Last month, while ambling to work one morning, a young Indonesian in West Sumatra province was accosted, roughed up, and then taken into custody by the police.
His offence was that on his Facebook page he had queried the existence of God and thus committed blasphemy which, in Indonesia, carries a sentence of up to five years in jail.
Yes, it is 2012. And in Bangkok, Singapore and elsewhere, bookshops are full of works discussing the pros and cons of religious belief.
But in many other places a kind of pre-Galileo mindset prevails, where but to question any religious dogma is to court a modern-day Inquisition.
Secular Muslims in Indonesia, Brunei and Malaysia now find that laws of this nature are being enforced more frequently and more brutally.
Things are so bad that the International Crisis Group, a respected non-government organisation, has warned of a regional trend towards Islamic vigilantism.
In a January 26 briefing, the ICG noted the way gangs of Indonesian men increasingly use violence to enforce their interpretation of Islam.
The same is happening in many parts of Malaysia.
The ICG even claimed that Islamic vigilantes are becoming more like terrorists as the scope and complexity of their attacks grow and they move from sticks and stones to guns and bombs.
In its World Report 2012, Human Rights Watch, another international NGO, noted the same frightening trend and expressed shock over the impunity these gangs seem to enjoy in Indonesia.
All this would be bad enough if it were confined to the region’s Muslim-majority nations, but there are clear signs of heightened religious intolerance across the whole of Southeast Asia.
In Thailand, the antipathy of the Buddhist majority towards their Islamic compatriots was on shocking display last week when paramilitary rangers shot and killed four innocent Thai Muslims in the country’s south.

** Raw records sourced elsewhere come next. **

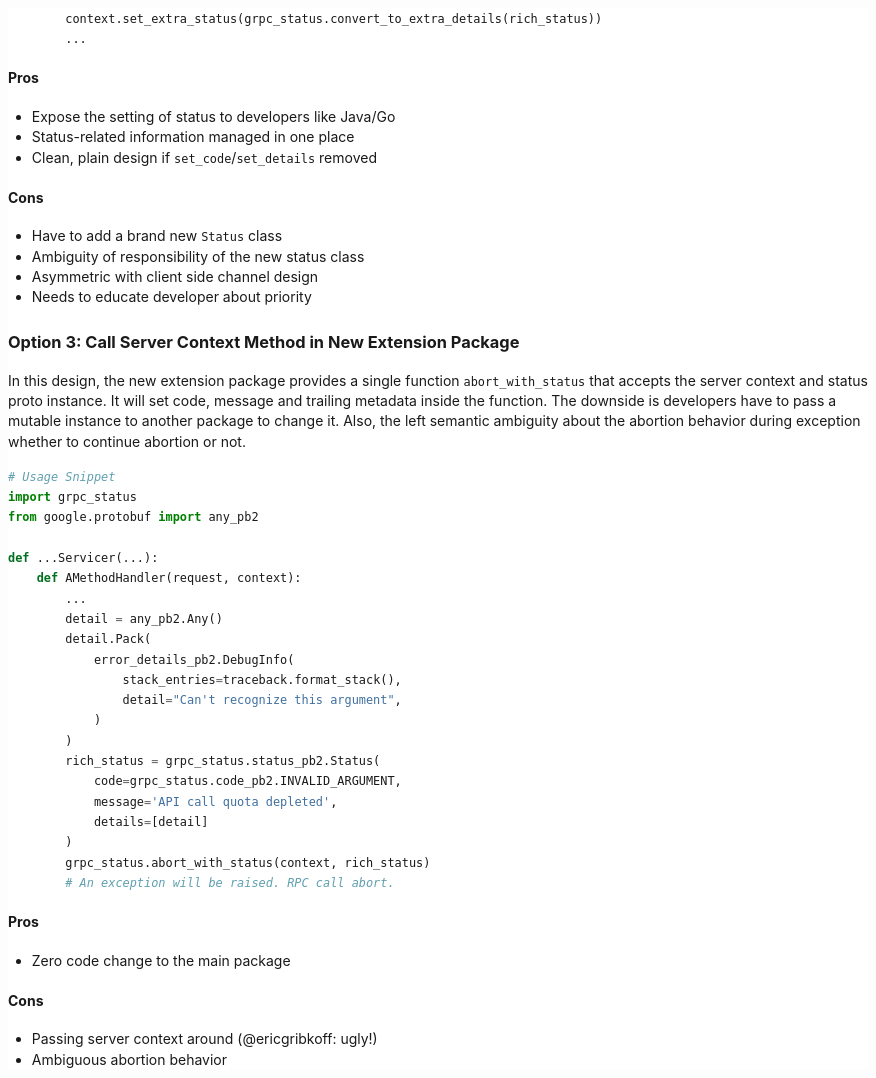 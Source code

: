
 ```Python
        context.set_extra_status(grpc_status.convert_to_extra_details(rich_status))
        ...
```

#### Pros
* Expose the setting of status to developers like Java/Go
* Status-related information managed in one place
* Clean, plain design if `set_code`/`set_details` removed

#### Cons
* Have to add a brand new `Status` class
* Ambiguity of responsibility of the new status class
* Asymmetric with client side channel design
* Needs to educate developer about priority


### Option 3: Call Server Context Method in New Extension Package

In this design, the new extension package provides a single function `abort_with_status` that accepts the server context and status proto instance. It will set code, message and trailing metadata inside the function. The downside is developers have to pass a mutable instance to another package to change it. Also, the left semantic ambiguity about the abortion behavior during exception whether to continue abortion or not.

```Python
# Usage Snippet
import grpc_status
from google.protobuf import any_pb2

def ...Servicer(...):
    def AMethodHandler(request, context):
        ...
        detail = any_pb2.Any()
        detail.Pack(
            error_details_pb2.DebugInfo(
                stack_entries=traceback.format_stack(),
                detail="Can't recognize this argument",
            )
        )
        rich_status = grpc_status.status_pb2.Status(
            code=grpc_status.code_pb2.INVALID_ARGUMENT,
            message='API call quota depleted',
            details=[detail]
        )
        grpc_status.abort_with_status(context, rich_status)
        # An exception will be raised. RPC call abort.
```

#### Pros
* Zero code change to the main package

#### Cons
* Passing server context around (@ericgribkoff: ugly!)
* Ambiguous abortion behavior

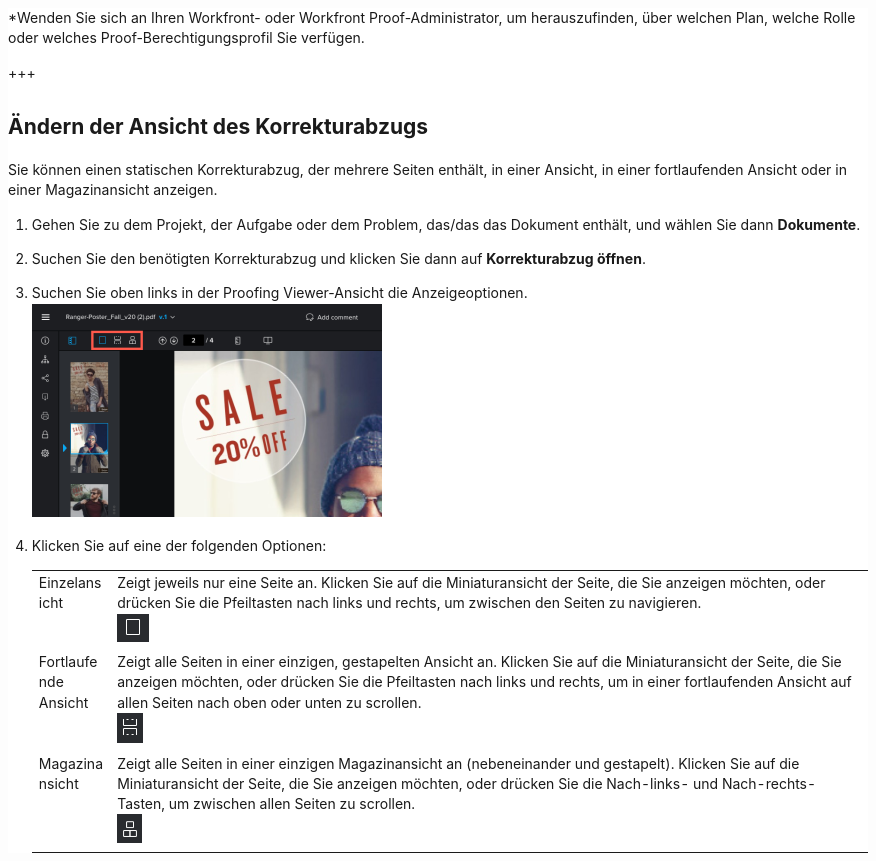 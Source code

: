 &#42;Wenden Sie sich an Ihren Workfront- oder Workfront Proof-Administrator, um herauszufinden, über welchen Plan, welche Rolle oder welches Proof-Berechtigungsprofil Sie verfügen.

+++

## Ändern der Ansicht des Korrekturabzugs

Sie können einen statischen Korrekturabzug, der mehrere Seiten enthält, in einer Ansicht, in einer fortlaufenden Ansicht oder in einer Magazinansicht anzeigen.

1. Gehen Sie zu dem Projekt, der Aufgabe oder dem Problem, das/das das Dokument enthält, und wählen Sie dann **Dokumente**.
1. Suchen Sie den benötigten Korrekturabzug und klicken Sie dann auf **Korrekturabzug öffnen**.

1. Suchen Sie oben links in der Proofing Viewer-Ansicht die Anzeigeoptionen.\
   ![changing_the_view.png](assets/changing-the-view-350x213.png)

1. Klicken Sie auf eine der folgenden Optionen:

   <table style="table-layout:auto"> 
    <col> 
    <col> 
    <tbody> 
     <tr> 
      <td role="rowheader">Einzelansicht</td> 
      <td>Zeigt jeweils nur eine Seite an. Klicken Sie auf die Miniaturansicht der Seite, die Sie anzeigen möchten, oder drücken Sie die Pfeiltasten nach links und rechts, um zwischen den Seiten zu navigieren.<br><img src="assets/proof-static-view-single.png" alt="proof_static_view_single.png"></td> 
     </tr> 
     <tr> 
      <td role="rowheader">Fortlaufende Ansicht</td> 
      <td>Zeigt alle Seiten in einer einzigen, gestapelten Ansicht an. Klicken Sie auf die Miniaturansicht der Seite, die Sie anzeigen möchten, oder drücken Sie die Pfeiltasten nach links und rechts, um in einer fortlaufenden Ansicht auf allen Seiten nach oben oder unten zu scrollen.<br><img src="assets/proof-static-view-continuous.png" alt="proof_static_view_continue.png"></td> 
     </tr> 
     <tr> 
      <td role="rowheader">Magazinansicht</td> 
      <td>Zeigt alle Seiten in einer einzigen Magazinansicht an (nebeneinander und gestapelt). Klicken Sie auf die Miniaturansicht der Seite, die Sie anzeigen möchten, oder drücken Sie die Nach-links- und Nach-rechts-Tasten, um zwischen allen Seiten zu scrollen.<br><img src="assets/proof-static-view-magazine.png" alt="proof_static_view_magazine.png"></td> 
     </tr> 
    </tbody> 
   </table>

As commentator Kong Rithdee wrote in Saturday’s Bangkok Post: “It is amazing that this latest report of a glaring, everyday atrocity did not stir the anger of good citizens.”
But it did not. Indeed, nothing stirred except sanctimony and treacle.

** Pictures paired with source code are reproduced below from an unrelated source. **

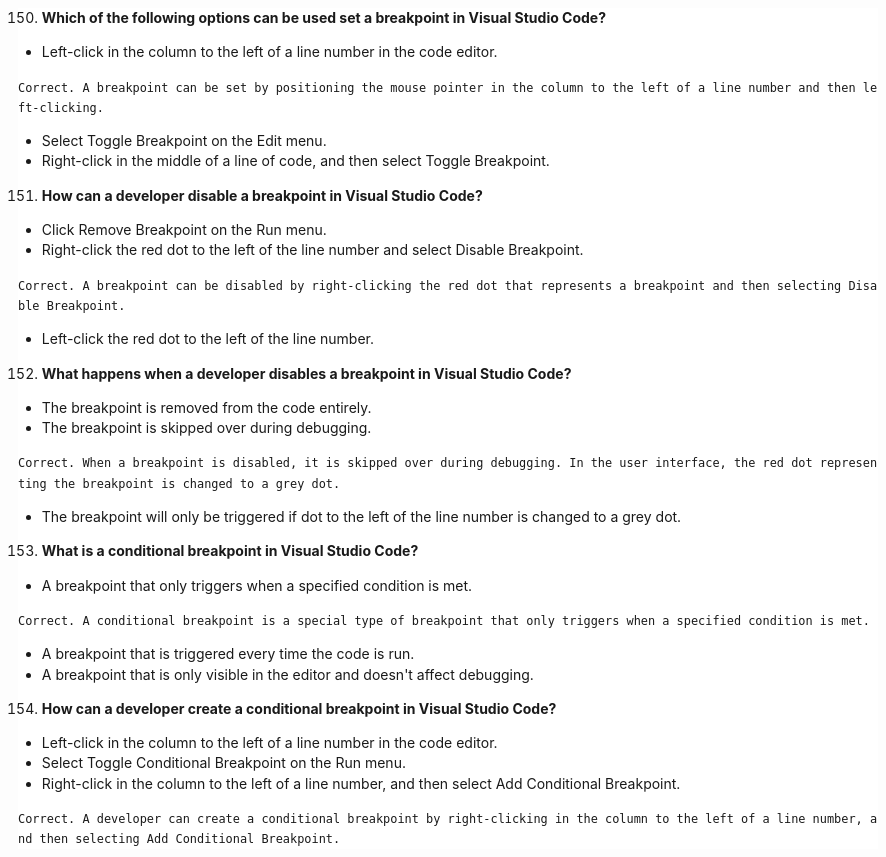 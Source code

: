 150. **Which of the following options can be used set a breakpoint in Visual Studio Code?** 

- Left-click in the column to the left of a line number in the code editor.

```
Correct. A breakpoint can be set by positioning the mouse pointer in the column to the left of a line number and then left-clicking.
```

- Select Toggle Breakpoint on the Edit menu.
- Right-click in the middle of a line of code, and then select Toggle Breakpoint.

151. **How can a developer disable a breakpoint in Visual Studio Code?** 

- Click Remove Breakpoint on the Run menu.
- Right-click the red dot to the left of the line number and select Disable Breakpoint.

```
Correct. A breakpoint can be disabled by right-clicking the red dot that represents a breakpoint and then selecting Disable Breakpoint.
```

- Left-click the red dot to the left of the line number.

152. **What happens when a developer disables a breakpoint in Visual Studio Code?** 

- The breakpoint is removed from the code entirely.
- The breakpoint is skipped over during debugging.

```
Correct. When a breakpoint is disabled, it is skipped over during debugging. In the user interface, the red dot representing the breakpoint is changed to a grey dot.
```

- The breakpoint will only be triggered if dot to the left of the line number is changed to a grey dot.

153. **What is a conditional breakpoint in Visual Studio Code?** 


- A breakpoint that only triggers when a specified condition is met.

```
Correct. A conditional breakpoint is a special type of breakpoint that only triggers when a specified condition is met.
```

- A breakpoint that is triggered every time the code is run.
- A breakpoint that is only visible in the editor and doesn't affect debugging.

154. **How can a developer create a conditional breakpoint in Visual Studio Code?** 

- Left-click in the column to the left of a line number in the code editor.
- Select Toggle Conditional Breakpoint on the Run menu.
- Right-click in the column to the left of a line number, and then select Add Conditional Breakpoint.

```
Correct. A developer can create a conditional breakpoint by right-clicking in the column to the left of a line number, and then selecting Add Conditional Breakpoint.
```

For all Thais know that no real punishment will be meted out to the murderous rangers and that the brutal insurgency in the south will continue unabated.

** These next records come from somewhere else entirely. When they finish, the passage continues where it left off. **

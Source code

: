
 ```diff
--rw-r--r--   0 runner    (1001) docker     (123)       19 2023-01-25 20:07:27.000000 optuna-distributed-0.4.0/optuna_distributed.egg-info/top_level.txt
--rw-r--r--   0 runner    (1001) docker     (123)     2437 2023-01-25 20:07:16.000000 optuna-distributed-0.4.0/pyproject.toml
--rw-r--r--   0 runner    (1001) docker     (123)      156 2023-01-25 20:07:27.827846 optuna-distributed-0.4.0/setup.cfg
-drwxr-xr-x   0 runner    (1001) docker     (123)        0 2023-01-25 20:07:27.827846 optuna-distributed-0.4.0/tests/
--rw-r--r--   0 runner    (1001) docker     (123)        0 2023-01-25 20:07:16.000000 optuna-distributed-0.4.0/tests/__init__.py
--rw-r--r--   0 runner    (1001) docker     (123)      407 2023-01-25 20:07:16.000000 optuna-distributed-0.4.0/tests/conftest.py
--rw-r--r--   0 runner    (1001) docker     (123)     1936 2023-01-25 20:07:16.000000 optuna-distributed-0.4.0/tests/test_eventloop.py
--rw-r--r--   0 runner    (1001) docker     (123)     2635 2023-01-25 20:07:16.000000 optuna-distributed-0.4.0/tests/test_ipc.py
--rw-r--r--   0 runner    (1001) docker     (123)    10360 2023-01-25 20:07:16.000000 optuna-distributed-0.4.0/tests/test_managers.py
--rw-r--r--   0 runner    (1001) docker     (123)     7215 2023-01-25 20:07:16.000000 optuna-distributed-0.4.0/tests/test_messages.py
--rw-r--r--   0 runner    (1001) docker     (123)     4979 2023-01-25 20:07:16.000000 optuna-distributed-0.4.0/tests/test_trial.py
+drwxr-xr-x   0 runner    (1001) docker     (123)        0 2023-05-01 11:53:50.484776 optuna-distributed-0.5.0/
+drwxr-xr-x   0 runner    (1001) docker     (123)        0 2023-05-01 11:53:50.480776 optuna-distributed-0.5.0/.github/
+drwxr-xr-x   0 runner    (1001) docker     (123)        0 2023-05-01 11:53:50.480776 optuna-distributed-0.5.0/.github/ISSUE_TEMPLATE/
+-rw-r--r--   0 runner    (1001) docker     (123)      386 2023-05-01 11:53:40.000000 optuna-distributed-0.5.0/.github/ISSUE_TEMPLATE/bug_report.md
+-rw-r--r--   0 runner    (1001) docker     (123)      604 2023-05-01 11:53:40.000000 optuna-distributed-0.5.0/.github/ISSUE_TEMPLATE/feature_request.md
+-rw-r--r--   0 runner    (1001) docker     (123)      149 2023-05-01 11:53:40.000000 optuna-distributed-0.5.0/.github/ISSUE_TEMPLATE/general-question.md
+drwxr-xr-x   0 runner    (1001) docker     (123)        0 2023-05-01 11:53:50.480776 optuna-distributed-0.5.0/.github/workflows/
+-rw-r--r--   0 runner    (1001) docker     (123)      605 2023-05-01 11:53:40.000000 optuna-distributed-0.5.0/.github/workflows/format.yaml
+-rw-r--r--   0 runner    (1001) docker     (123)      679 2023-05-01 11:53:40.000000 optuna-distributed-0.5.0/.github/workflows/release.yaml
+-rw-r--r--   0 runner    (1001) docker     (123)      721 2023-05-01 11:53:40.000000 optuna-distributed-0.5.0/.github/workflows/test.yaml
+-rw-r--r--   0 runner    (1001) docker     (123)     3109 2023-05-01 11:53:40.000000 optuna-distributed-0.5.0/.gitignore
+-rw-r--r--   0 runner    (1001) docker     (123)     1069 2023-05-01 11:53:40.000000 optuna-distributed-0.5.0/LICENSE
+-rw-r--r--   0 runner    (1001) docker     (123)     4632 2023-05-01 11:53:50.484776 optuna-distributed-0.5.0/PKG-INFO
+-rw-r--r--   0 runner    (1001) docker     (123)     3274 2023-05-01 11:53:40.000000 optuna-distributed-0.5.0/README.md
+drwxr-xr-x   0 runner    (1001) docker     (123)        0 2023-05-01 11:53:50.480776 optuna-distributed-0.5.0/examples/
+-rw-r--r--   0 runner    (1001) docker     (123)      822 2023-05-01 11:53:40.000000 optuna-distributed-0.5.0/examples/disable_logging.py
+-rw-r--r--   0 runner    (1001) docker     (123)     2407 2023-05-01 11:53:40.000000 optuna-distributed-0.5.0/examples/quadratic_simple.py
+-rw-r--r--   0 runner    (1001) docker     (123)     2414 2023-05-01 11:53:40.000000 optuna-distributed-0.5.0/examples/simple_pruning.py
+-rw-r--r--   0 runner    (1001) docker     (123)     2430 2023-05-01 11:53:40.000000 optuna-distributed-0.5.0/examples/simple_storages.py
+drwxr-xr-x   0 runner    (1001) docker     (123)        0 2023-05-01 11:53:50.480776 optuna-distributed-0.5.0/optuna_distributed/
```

A similar tragic scenario prevails in areas of Mindanao in the southern Philippines, where 700 American troops bolster Manila’s war of attrition against the local Muslim community’s bid for more autonomy.
As for Cambodia, Laos, Myanmar and Vietnam, there is a barely concealed animosity towards Muslims that runs across the entire society and is viewed as perfectly normal.
In Ho Chi Minh City, Tran Dao Anh, chairman and CEO of Diginet Technologies, told me that despite Vietnam’s current economic downturn, the country would recover and do well.
One of the reasons, Anh said, is because “it’s safe, there are no terrorists here – we have almost no Muslims”.
Days earlier, when I inquired at a Singapore Airlines desk in Changi Airport about flying to Cotabato City in Mindanao, the mature ultra-efficient lady was upset at not being able to help.
“Are you going to Cotabato on business?” she asked.
When I answered affirmatively, she cautioned: “It’s very dangerous, you know. They have a lot of Muslims there.”
In December, in the bar of Yangon’s Strand Hotel, a local journalist told me: “Muslims don’t belong in Myanmar. We don’t trust them.”
These and other remarks, often from otherwise intelligent and tolerant people, have become more and more common – and go some way towards explaining the rising tide of Islamic radicalism.
Certainly, one can understand even moderate and secular Muslims becoming angry and perhaps lending support to vigilante groups like Indonesia’s Front for the Defence of Islam.
That is the real horror: That in reaction to insidious and deep-rooted prejudice, moderate Muslims and non-Muslims alike become so alienated they begin to act like bigoted fascists.